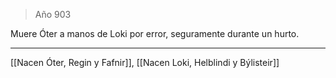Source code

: > Año 903

Muere Óter a manos de Loki por error, seguramente durante un hurto.

---

[[Nacen Óter, Regin y Fafnir]], [[Nacen Loki, Helblindi y Býlisteir]]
----
— AIM OF THE EXERCISE —
Word for word, return the material, omitting the pictures.

— OUTPUT FOR THIS EXERCISE —
Source code

: > Año 903

Muere Óter a manos de Loki por error, seguramente durante un hurto.

---

[[Nacen Óter, Regin y Fafnir]], [[Nacen Loki, Helblindi y Býlisteir]]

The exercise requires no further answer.